Rendered images with source text:
════

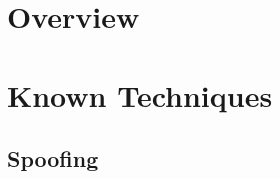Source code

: \documentclass[11pt,fleqn,oneside]{book} %
\begin{document}

\coverpage{\TITLE}{\SUBTITLE}{\AUTHOR}{\DATE}{\SUBJECT}
\newpage
\backgroundbarvisiblefalse



\newpage
\tableofcontents

\part{Overview}




\part{Known Techniques}
\chapter{Spoofing} \label{ch:known-spoofing}


\newpage
\newpage
\end{document}

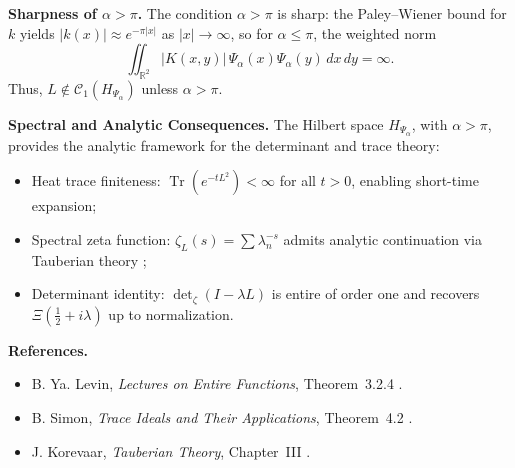 \begin{definition}
\medskip
\noindent\textbf{Sharpness of \(\alpha > \pi\).}
The condition \( \alpha > \pi \) is sharp: the Paley–Wiener bound for \( k \) yields \( |k(x)| \approx e^{-\pi|x|} \) as \( |x| \to \infty \), so for \( \alpha \le \pi \), the weighted norm
\[
\iint_{\mathbb{R}^2} |K(x,y)| \, \Psi_\alpha(x)\Psi_\alpha(y)\, dx\,dy = \infty.
\]
Thus, \( L \notin \mathcal{C}_1(H_{\Psi_\alpha}) \) unless \( \alpha > \pi \).

\medskip
\noindent\textbf{Spectral and Analytic Consequences.}
The Hilbert space \( H_{\Psi_\alpha} \), with \( \alpha > \pi \), provides the analytic framework for the determinant and trace theory:
\begin{itemize}
    \item Heat trace finiteness: \( \operatorname{Tr}(e^{-tL^2}) < \infty \) for all \( t > 0 \), enabling short-time expansion;
    \item Spectral zeta function: \( \zeta_L(s) = \sum \lambda_n^{-s} \) admits analytic continuation via Tauberian theory \cite{Korevaar2004Tauberian};
    \item Determinant identity: \( \det\nolimits_\zeta(I - \lambda L) \) is entire of order one and recovers \( \Xi(\tfrac{1}{2} + i\lambda) \) up to normalization.
\end{itemize}

\medskip
\noindent\textbf{References.}
\begin{itemize}
    \item B. Ya. Levin, \emph{Lectures on Entire Functions}, Theorem~3.2.4 \cite{Levin1996EntireLectures}.
    \item B. Simon, \emph{Trace Ideals and Their Applications}, Theorem~4.2 \cite{Simon2005TraceIdeals}.
    \item J. Korevaar, \emph{Tauberian Theory}, Chapter~III \cite{Korevaar2004Tauberian}.
\end{itemize}
\end{definition}
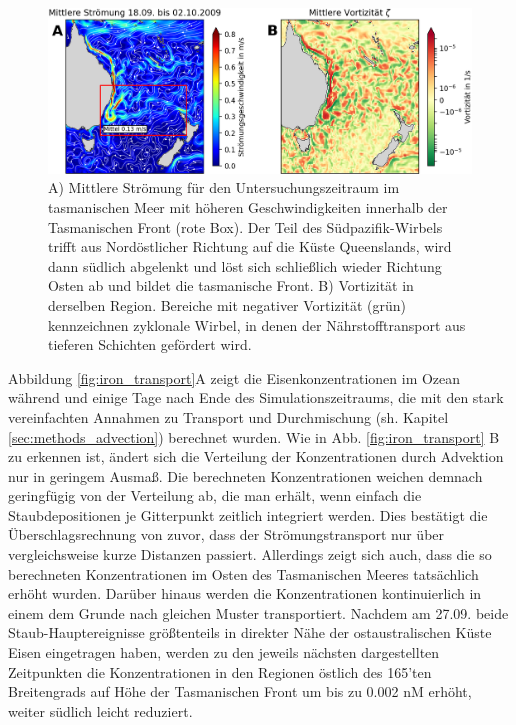 \documentclass[12pt,a4paper,onecolumn]{scrartcl}
\begin{document}
\begin{figure}
\includegraphics[width=\textwidth]{bilder/currents_mean.png}
\caption{A) Mittlere Strömung für den Untersuchungszeitraum im tasmanischen Meer mit höheren Geschwindigkeiten innerhalb der Tasmanischen Front (rote Box). Der Teil des Südpazifik-Wirbels trifft aus Nordöstlicher Richtung auf die Küste Queenslands, wird dann südlich abgelenkt und löst sich schließlich wieder Richtung Osten ab und bildet die tasmanische Front. B) Vortizität in derselben Region. Bereiche mit negativer Vortizität (grün) kennzeichnen zyklonale Wirbel, in denen der Nährstofftransport aus tieferen Schichten gefördert wird. } \label{fig:tasman_current}
\end{figure}
Abbildung \ref{fig:iron_transport}A zeigt die Eisenkonzentrationen im Ozean während und einige Tage nach Ende des Simulationszeitraums, die mit den stark vereinfachten Annahmen zu Transport und Durchmischung (sh. Kapitel \ref{sec:methods_advection}) berechnet wurden. Wie in Abb. \ref{fig:iron_transport} B zu erkennen ist, ändert sich die Verteilung der Konzentrationen durch Advektion nur in geringem Ausmaß. Die berechneten Konzentrationen weichen demnach geringfügig  von der Verteilung ab, die man erhält, wenn einfach die Staubdepositionen je Gitterpunkt zeitlich integriert werden. Dies bestätigt die Überschlagsrechnung von zuvor, dass der Strömungstransport nur über vergleichsweise kurze Distanzen passiert. Allerdings zeigt sich auch, dass die so berechneten Konzentrationen im Osten des Tasmanischen Meeres tatsächlich erhöht wurden. Darüber hinaus werden die Konzentrationen kontinuierlich in einem dem Grunde nach gleichen Muster transportiert. Nachdem am 27.09. beide Staub-Hauptereignisse größtenteils in direkter Nähe der ostaustralischen Küste Eisen eingetragen haben, werden zu den jeweils nächsten dargestellten Zeitpunkten die Konzentrationen in den Regionen östlich des 165'ten Breitengrads auf Höhe der Tasmanischen Front um bis zu 0.002 nM erhöht, weiter südlich leicht reduziert. \\
\end{document}
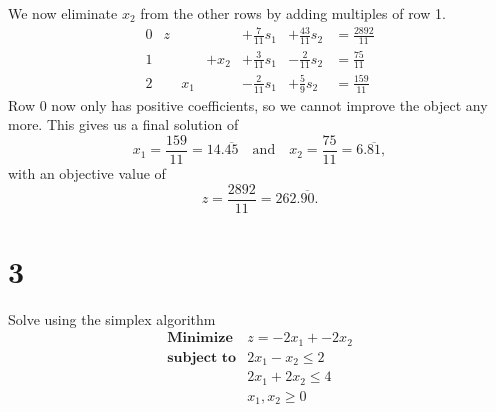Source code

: \documentclass[12pt]{article}
\newenvironment{problem}
    {\begin{lrbox}{\mybox}\begin{minipage}{0.98\textwidth}}
    {\end{minipage}\end{lrbox}\begin{center}\framebox[\textwidth]{\usebox{\mybox}}\end{center}}
\theoremstyle{definition}
\newcommand{\isp}[1]{\quad\text{#1}\quad}
\begin{document}
We now eliminate $x_2$ from the other rows by adding multiples of row 1.
\[\begin{array}{rrrrrrl}
    0 & z &  &  & +\frac{7}{11}s_1 & +\frac{43}{11}s_2 & = \frac{2892}{11} \\
    1 &   &  & +x_2 & +\frac{3}{11}s_1 & -\frac{2}{11}s_2 & = \frac{75}{11} \\
    2 &   & x_1 &  & -\frac{2}{11}s_1 & +\frac59 s_2 & = \frac{159}{11}
\end{array}\]
Row 0 now only has positive coefficients, so we cannot improve the object any more. This gives us a final solution of
\[
    x_1 = \frac{159}{11} = 14.\overline{45} \isp{and} x_2 = \frac{75}{11} = 6.\overline{81},
\]
with an objective value of
\[
    z = \frac{2892}{11} = 262.\overline{90}.
\]

\newpage
\section*{3}
\begin{problem}
    Solve using the simplex algorithm
    \[
        \begin{array}{ll}
            \textbf{Minimize} & z = -2x_1 + -2x_2 \\
            \textbf{subject to} & 2x_1 - x_2 \leq 2 \\
                & 2x_1 + 2x_2 \leq 4 \\
                & x_1, x_2 \geq 0
        \end{array}
    \]
\end{problem}
\end{document}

════

◆ **Task prompt**: Your task is to collect every line above that contains the word "part".

◆ **Expected answer**:
\part{Overview}
\part{Known Techniques}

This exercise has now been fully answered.